▶ Exercise instructions
Say how many lines of the listing below hold the word "USERNAME". Give only that number.

--- Input material Enclosed Below ---

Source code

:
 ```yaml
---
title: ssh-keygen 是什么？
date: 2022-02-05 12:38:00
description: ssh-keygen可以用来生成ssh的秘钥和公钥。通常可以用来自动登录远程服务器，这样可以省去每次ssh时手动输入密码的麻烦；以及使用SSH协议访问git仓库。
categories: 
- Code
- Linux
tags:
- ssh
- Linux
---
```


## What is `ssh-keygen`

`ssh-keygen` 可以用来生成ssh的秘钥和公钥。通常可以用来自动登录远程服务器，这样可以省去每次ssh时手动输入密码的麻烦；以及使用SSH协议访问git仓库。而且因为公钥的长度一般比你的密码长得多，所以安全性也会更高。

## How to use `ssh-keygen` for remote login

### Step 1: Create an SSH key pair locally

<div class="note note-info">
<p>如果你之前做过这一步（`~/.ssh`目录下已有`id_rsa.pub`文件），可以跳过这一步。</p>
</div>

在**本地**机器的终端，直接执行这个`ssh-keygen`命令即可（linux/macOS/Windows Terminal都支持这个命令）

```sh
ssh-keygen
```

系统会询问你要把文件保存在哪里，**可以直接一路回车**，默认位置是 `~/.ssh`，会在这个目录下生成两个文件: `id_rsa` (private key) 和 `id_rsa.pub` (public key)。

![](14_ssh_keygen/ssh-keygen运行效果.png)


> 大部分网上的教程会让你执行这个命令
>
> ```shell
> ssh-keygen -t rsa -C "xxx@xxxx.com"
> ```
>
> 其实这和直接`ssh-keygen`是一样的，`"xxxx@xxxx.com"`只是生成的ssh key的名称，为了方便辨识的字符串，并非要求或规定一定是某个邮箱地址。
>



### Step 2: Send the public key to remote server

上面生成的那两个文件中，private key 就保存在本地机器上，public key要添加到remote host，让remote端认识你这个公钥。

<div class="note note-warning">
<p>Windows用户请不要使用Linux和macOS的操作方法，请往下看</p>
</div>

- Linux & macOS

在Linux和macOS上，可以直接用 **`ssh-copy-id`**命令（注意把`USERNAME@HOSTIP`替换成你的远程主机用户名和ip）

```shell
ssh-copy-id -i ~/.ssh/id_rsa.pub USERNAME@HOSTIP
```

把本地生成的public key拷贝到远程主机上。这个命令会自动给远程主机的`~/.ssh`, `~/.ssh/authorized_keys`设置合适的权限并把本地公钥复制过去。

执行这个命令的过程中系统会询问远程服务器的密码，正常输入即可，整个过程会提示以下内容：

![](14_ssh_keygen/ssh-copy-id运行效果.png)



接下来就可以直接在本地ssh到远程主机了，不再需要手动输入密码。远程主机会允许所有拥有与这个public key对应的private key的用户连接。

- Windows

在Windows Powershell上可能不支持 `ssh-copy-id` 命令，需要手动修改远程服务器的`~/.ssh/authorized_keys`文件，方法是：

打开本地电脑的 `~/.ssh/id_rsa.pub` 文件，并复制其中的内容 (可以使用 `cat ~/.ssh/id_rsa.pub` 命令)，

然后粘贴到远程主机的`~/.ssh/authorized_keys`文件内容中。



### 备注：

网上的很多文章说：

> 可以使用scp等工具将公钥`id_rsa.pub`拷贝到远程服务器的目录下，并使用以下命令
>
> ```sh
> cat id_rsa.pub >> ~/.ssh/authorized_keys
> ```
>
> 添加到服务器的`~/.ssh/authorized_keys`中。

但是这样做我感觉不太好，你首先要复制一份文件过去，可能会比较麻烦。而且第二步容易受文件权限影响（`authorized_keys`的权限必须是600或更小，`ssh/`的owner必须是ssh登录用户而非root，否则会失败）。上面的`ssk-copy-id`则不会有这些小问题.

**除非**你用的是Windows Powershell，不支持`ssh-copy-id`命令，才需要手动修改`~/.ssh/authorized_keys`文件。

--- End of Enclosed Input material ---

▶ Written reply
2